The Arsenal Stadium Mystery (1939) – Film Review
Director: Thorold Dickinson
Cast: Leslie Banks, Greta Gynt, Ian McLean
Certificate: PG
By Sarah Morgan
It’s the match of the day – a vicious hate-filled killer against a flamboyant Scotland Yard detective at Highbury in a vintage curiosity piece.
A few familiar acting faces pop up in this light-hearted thriller, but for once, it’s not just the thespians who are the big names here – the late-1930s Arsenal squad and backroom staff who portray themselves were stars too.
Actually, unless you’re a die-hard Gooner, chances are few of the club’s staff are memorable. They’re introduced early on and, frankly, most of them look like fifty-something retired boxers rather than the fit young men they must have been. Among them is Cliff Bastin, who was Arsenal’s top scorer until Ian Wright broke his 58-year-old record in 1997; Thierry Henry surpassed Wright eight years later.
“Eccentric policeman”
Manager George Allison also makes an appearance. Unlike the players, he has proper lines and actually acquits himself well.

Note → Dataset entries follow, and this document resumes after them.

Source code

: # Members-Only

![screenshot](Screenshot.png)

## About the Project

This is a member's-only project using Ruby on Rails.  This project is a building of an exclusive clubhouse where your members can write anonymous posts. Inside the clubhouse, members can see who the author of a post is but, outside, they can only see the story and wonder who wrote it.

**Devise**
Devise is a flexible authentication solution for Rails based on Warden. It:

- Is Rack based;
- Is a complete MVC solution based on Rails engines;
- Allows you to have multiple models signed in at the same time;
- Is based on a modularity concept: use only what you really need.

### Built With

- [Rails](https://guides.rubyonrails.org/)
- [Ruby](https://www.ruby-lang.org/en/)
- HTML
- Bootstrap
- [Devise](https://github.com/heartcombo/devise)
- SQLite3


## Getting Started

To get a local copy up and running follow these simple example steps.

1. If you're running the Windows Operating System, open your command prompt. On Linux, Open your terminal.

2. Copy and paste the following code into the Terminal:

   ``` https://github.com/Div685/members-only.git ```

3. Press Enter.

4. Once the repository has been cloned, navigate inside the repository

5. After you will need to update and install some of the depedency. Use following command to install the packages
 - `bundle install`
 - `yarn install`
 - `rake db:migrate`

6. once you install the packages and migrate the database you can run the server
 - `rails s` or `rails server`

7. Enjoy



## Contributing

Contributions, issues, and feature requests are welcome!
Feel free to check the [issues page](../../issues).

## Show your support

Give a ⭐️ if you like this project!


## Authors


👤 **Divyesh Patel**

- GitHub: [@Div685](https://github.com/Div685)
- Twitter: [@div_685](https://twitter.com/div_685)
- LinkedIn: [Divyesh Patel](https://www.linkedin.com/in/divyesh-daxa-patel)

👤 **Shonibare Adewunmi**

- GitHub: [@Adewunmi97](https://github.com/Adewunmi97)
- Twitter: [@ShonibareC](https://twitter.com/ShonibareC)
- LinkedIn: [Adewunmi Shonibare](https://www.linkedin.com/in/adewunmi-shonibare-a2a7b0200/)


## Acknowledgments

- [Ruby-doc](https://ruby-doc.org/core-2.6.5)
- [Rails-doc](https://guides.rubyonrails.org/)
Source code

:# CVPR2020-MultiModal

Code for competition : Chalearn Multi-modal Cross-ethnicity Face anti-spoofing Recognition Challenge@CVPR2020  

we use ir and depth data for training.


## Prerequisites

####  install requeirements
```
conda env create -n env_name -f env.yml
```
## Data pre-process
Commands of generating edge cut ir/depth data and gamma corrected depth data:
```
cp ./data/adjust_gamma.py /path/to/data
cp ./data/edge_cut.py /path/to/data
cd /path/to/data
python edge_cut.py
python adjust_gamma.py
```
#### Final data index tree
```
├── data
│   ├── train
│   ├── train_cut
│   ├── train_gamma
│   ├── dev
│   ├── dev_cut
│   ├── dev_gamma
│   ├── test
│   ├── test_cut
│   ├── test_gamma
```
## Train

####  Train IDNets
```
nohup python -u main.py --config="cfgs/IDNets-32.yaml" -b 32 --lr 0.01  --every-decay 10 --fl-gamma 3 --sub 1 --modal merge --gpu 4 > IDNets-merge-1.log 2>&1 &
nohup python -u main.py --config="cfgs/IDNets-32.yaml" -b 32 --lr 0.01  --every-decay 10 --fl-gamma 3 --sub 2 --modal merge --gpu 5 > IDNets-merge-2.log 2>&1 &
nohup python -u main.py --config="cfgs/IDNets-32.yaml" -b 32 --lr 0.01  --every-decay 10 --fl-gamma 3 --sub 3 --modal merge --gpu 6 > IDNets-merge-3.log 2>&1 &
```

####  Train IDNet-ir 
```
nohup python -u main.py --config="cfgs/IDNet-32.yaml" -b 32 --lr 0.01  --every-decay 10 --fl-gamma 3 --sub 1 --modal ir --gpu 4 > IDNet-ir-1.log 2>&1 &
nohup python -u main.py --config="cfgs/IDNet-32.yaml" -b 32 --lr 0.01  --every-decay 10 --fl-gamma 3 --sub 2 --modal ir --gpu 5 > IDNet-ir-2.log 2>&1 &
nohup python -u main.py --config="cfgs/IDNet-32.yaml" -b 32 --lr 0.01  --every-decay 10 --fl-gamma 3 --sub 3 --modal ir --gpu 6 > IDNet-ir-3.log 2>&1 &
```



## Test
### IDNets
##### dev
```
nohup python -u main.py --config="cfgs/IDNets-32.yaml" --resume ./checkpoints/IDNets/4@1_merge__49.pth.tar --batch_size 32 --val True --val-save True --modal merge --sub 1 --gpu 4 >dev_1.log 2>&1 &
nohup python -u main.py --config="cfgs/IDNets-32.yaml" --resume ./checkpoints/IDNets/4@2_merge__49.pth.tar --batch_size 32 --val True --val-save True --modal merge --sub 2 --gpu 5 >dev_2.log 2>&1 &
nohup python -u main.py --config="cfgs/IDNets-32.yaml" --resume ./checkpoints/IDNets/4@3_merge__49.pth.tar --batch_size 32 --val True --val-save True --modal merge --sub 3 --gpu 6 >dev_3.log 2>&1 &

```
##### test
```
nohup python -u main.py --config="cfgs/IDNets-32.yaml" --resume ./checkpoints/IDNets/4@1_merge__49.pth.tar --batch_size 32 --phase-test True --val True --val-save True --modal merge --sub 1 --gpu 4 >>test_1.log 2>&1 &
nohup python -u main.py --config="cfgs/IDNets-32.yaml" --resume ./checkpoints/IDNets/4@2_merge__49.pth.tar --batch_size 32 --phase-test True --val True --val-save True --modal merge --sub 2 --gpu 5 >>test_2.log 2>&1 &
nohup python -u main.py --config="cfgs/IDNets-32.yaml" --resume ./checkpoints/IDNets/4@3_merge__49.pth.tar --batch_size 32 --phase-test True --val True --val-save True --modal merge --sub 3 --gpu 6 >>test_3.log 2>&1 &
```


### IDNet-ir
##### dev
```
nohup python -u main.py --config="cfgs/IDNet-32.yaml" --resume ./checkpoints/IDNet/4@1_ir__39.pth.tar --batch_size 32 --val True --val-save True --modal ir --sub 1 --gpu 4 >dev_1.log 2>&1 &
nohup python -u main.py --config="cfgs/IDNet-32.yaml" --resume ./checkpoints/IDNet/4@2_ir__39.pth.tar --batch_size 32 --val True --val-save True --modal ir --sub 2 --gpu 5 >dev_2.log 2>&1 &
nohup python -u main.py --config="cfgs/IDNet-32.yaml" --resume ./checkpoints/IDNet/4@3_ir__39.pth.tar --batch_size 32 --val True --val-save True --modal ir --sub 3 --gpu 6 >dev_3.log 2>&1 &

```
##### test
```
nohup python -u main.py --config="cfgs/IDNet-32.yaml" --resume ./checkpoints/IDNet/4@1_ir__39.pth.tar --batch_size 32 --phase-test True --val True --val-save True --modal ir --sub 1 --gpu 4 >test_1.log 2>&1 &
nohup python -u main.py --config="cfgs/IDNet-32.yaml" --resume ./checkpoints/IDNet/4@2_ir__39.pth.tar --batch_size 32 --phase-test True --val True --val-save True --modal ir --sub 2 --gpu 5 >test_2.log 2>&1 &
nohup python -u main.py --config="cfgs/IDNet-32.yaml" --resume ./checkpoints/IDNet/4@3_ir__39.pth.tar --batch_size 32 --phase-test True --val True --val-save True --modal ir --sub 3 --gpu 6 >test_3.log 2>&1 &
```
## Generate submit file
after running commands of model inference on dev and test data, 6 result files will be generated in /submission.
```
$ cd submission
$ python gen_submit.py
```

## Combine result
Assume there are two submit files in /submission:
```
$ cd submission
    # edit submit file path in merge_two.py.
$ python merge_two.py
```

Newsreader EVH Emmett, who later provided the voiceover on several early Dad’s Army episodes, appears as himself too.
But it’s Leslie Banks who takes the lead as Detective Inspector Anthony Slade, an eccentric policeman with a hat for every occasion – I’m guessing director Thorold Dickinson hoped he would become a regular character and so his hat obsession would become a familiar and amusing quirk for audiences to look out for.
Slade is torn away from rehearsing a staff cabaret by a new case – Jack Doyce, a self-centred womaniser, has dropped dead while playing for amateur side Trojans against Arsenal at Highbury. It transpires that he was poisoned by a prick on the thumb from a diamond ring delivered to him at half time.
“Decent murder-mystery”
There are many suspects – despite his skills on the pitch, he was not well liked – but a twist in the tale allows Slade to piece together exactly what happened.

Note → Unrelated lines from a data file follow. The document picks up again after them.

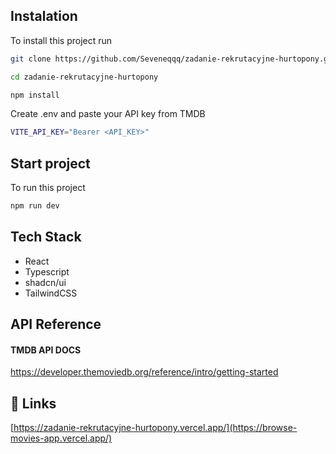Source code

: 
## Instalation

To install this project run

```bash
git clone https://github.com/Seveneqqq/zadanie-rekrutacyjne-hurtopony.git

cd zadanie-rekrutacyjne-hurtopony

npm install

```

Create .env and paste your API key from TMDB

```bash
VITE_API_KEY="Bearer <API_KEY>"
```

## Start project

To run this project

```bash
npm run dev
```




## Tech Stack

- React
- Typescript
- shadcn/ui
- TailwindCSS




## API Reference

#### TMDB API DOCS

https://developer.themoviedb.org/reference/intro/getting-started




## 🔗 Links
[https://zadanie-rekrutacyjne-hurtopony.vercel.app/](https://browse-movies-app.vercel.app/)

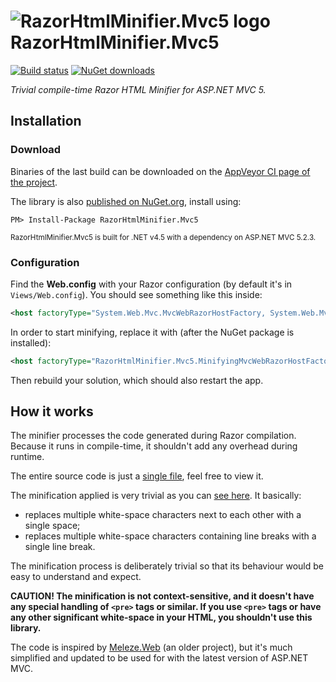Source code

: ![RazorHtmlMinifier.Mvc5 logo](https://raw.githubusercontent.com/tompazourek/RazorHtmlMinifier.Mvc5/master/assets/logo_32.png) RazorHtmlMinifier.Mvc5
======================

[![Build status](https://img.shields.io/appveyor/ci/tompazourek/razorhtmlminifier-mvc5.svg)](https://ci.appveyor.com/project/tompazourek/razorhtmlminifier-mvc5)
[![NuGet downloads](https://img.shields.io/nuget/dt/RazorhtMlminIfier.mvc5.svg)](https://www.nuget.org/packages/RazorhtMlminIfier.mvc5/)

*Trivial compile-time Razor HTML Minifier for ASP.NET MVC 5.*

Installation
------------

### Download

Binaries of the last build can be downloaded on the [AppVeyor CI page of the project](https://ci.appveyor.com/project/tompazourek/razorhtmlminifier-mvc5/build/artifacts).

The library is also [published on NuGet.org](https://www.nuget.org/packages/RazorHtmlMinifier.Mvc5/), install using:

```
PM> Install-Package RazorHtmlMinifier.Mvc5
```

<sup>RazorHtmlMinifier.Mvc5 is built for .NET v4.5 with a dependency on ASP.NET MVC 5.2.3.</sup>

### Configuration

Find the **Web.config** with your Razor configuration (by default it's in `Views/Web.config`). You should see something like this inside:

```xml
<host factoryType="System.Web.Mvc.MvcWebRazorHostFactory, System.Web.Mvc, Version=5.2.3.0, Culture=neutral, PublicKeyToken=31BF3856AD364E35" />
```

In order to start minifying, replace it with (after the NuGet package is installed):

```xml
<host factoryType="RazorHtmlMinifier.Mvc5.MinifyingMvcWebRazorHostFactory, RazorHtmlMinifier.Mvc5, Version=1.1.0.0, Culture=neutral, PublicKeyToken=a517a17e203fcde4" />
```

Then rebuild your solution, which should also restart the app.


How it works
------------

The minifier processes the code generated during Razor compilation. Because it runs in compile-time, it shouldn't add any overhead during runtime.

The entire source code is just a [single file](https://github.com/tompazourek/RazorHtmlMinifier.Mvc5/blob/master/src/RazorHtmlMinifier.Mvc5/MinifyingMvcWebRazorHostFactory.cs), feel free to view it.

The minification applied is very trivial as you can [see here](https://github.com/tompazourek/RazorHtmlMinifier.Mvc5/blob/master/src/RazorHtmlMinifier.Mvc5/MinifyingMvcWebRazorHostFactory.cs#L47-L55). It basically:

- replaces multiple white-space characters next to each other with a single space;
- replaces multiple white-space characters containing line breaks with a single line break.

The minification process is deliberately trivial so that its behaviour would be easy to understand and expect.

**CAUTION! The minification is not context-sensitive, and it doesn't have any special handling of `<pre>` tags or similar. If you use `<pre>` tags or have any other significant white-space in your HTML, you shouldn't use this library.**

The code is inspired by [Meleze.Web](https://github.com/meleze/Meleze.Web) (an older project), but it's much simplified and updated to be used for with the latest version of ASP.NET MVC.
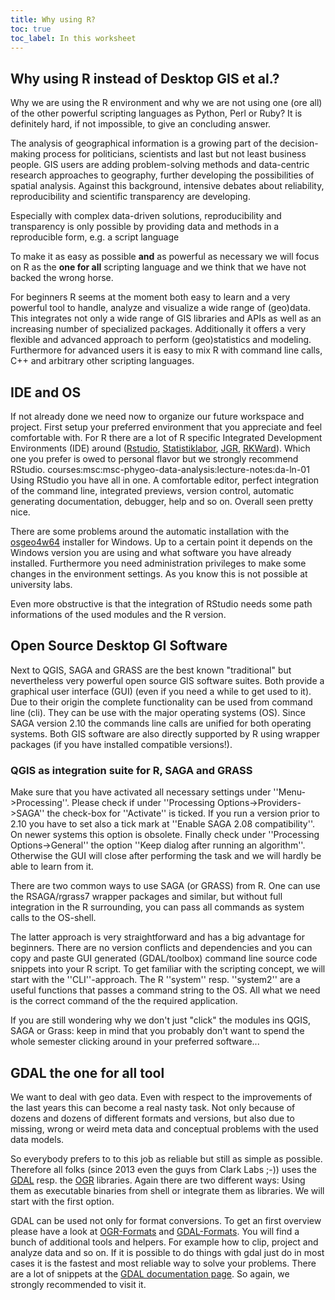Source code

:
 ```yaml
---
title: Why using R?
toc: true
toc_label: In this worksheet
---
```



## Why using R instead of Desktop GIS et al.?
Why we are using the R environment and why we are not using one (ore all) of the other powerful scripting languages as Python, Perl or Ruby? It is definitely hard, if not impossible, to give an concluding answer. 

 The analysis of geographical information is a growing part of the decision-making process for politicians, scientists and last but not least business people. GIS users are adding problem-solving methods and data-centric research approaches to geography, further developing the possibilities of spatial analysis. Against this background, intensive debates about reliability, reproducibility and scientific transparency are developing.
 
 Especially with complex data-driven solutions, reproducibility and transparency is only possible by providing data and methods in a reproducible form, e.g. a script language
 
 To make it as easy as possible **and** as powerful as necessary we will focus on R as the **one for all** scripting language and we think that we have not backed the wrong horse.


For beginners R seems at the moment both easy to learn and a very powerful tool to handle, analyze and visualize a wide range of (geo)data. This integrates not only a wide range of GIS libraries and APIs as well as an increasing number of specialized packages. Additionally it offers a very flexible and advanced approach to perform (geo)statistics and modeling. Furthermore for advanced users it is easy to mix R with command line calls, C++ and arbitrary other scripting languages. 


## IDE and OS 

If not already done we need now to organize our future workspace and project. First setup your preferred environment that you appreciate and feel comfortable with. For R there are a lot of R specific Integrated Development Environments (IDE) around ([Rstudio](http://www.rstudio.com/), [Statistiklabor](http://www.statistiklabor.de), [JGR](http://www.rforge.net/JGR), [RKWard](http://rkward.sourceforge.net/wiki/Main_Page/RKWard)). Which one you prefer is owed to personal flavor but we strongly recommend RStudio. courses:msc:msc-phygeo-data-analysis:lecture-notes:da-ln-01 Using RStudio you have all in one. A comfortable editor, perfect integration of the command line, integrated previews, version control, automatic generating documentation, debugger, help and so on. Overall seen pretty nice. 

There are some problems around the automatic installation with the [osgeo4w64](http://trac.osgeo.org/osgeo4w) installer for Windows. Up to a certain point it depends on the Windows version you are using and what software you have already installed. Furthermore you need administration privileges to make some changes in the environment settings. As you know this is not possible at university labs. 

Even more obstructive is that the integration of RStudio needs some path informations of the used modules and the R version.





##  Open Source Desktop GI Software

Next to QGIS, SAGA and GRASS are the best known "traditional" but nevertheless very powerful open source GIS software suites. Both provide a graphical user interface (GUI) (even if you need a while to get used to it). Due to their origin the complete functionality can be used from command line (cli). They can be use with the major operating systems (OS). Since SAGA version 2.10  the commands line calls are unified for both operating systems. Both GIS software are also directly supported by R using wrapper packages (if you have installed compatible versions!).

### QGIS as integration suite for R, SAGA and GRASS

Make sure that you have activated all necessary settings under ''Menu->Processing''. Please check if under ''Processing Options->Providers->SAGA'' the check-box for ''Activate'' is ticked. If you run a version prior to 2.10 you have to set also a tick mark at ''Enable SAGA 2.08 compatibility''. On newer systems this option is obsolete. Finally check under ''Processing Options→General'' the option ''Keep dialog after running an algorithm''. Otherwise the GUI will close after performing the task and we will hardly be able to learn from it.

There are two common ways to use SAGA (or GRASS) from R. One can use the RSAGA/rgrass7 wrapper packages and similar, but without full integration in the R surrounding, you can pass all commands as system calls to the OS-shell.

The latter approach is very straightforward and has a big advantage for beginners. There are no version conflicts and dependencies and you can copy and paste GUI generated (GDAL/toolbox) command line source code snippets into your R script. To get familiar with the scripting concept, we will start with the ''CLI''-approach. The R ''system'' resp. ''system2'' are a useful functions that passes a command string to the OS. All what we need is the correct command of the the required application.

If you are still wondering why we don't just "click" the modules ins QGIS, SAGA or Grass: keep in mind  that you probably don't want to spend the whole semester clicking around in your preferred software...

## GDAL the one for all tool
  
We want to deal with geo data. Even with respect to the improvements of the last years this can become a real nasty task. Not only because of dozens and dozens of different formats and versions, but also due to missing, wrong or weird meta data and conceptual problems with the used data models.

So everybody prefers to to this job as reliable but still as simple as possible. Therefore all folks (since 2013 even the guys from Clark Labs ;-)) uses the [GDAL](http://www.gdal.org) resp. the [OGR](http://www.gdal.org/ogr) libraries. Again there are two different ways: Using them as executable binaries from shell or integrate them as libraries. We will start with the first option. 

GDAL can be used not only for format conversions. To get an first overview please have a look at   [OGR-Formats](http://www.gdal.org/ogr/ogr_formats.html) and [GDAL-Formats](http://www.gdal.org/formats_list.html). You will find a bunch of additional tools and helpers. For example how to clip, project and analyze data and so on. If it is possible to do things with gdal just do in most cases it is the fastest and most reliable way to solve your problems. There are a lot of snippets at the [GDAL documentation page](http://www.gdal.org/gdal_tutorial.html). So again, we strongly recommended to visit it.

The film is very dated, but at its heart is a decent murder-mystery. I could have lived without the attempts at humour, but I found the football sequences interesting, even if the footage – taken at an Arsenal v Brentford match, with close-ups of the cast interspersed between long shots – seemed painfully slow in comparison to modern matches.
Fans of the beautiful game will lap the film up as a historical document, while those who love the books of Agatha Christie, Dorothy L Sayers and the like will also find something to admire.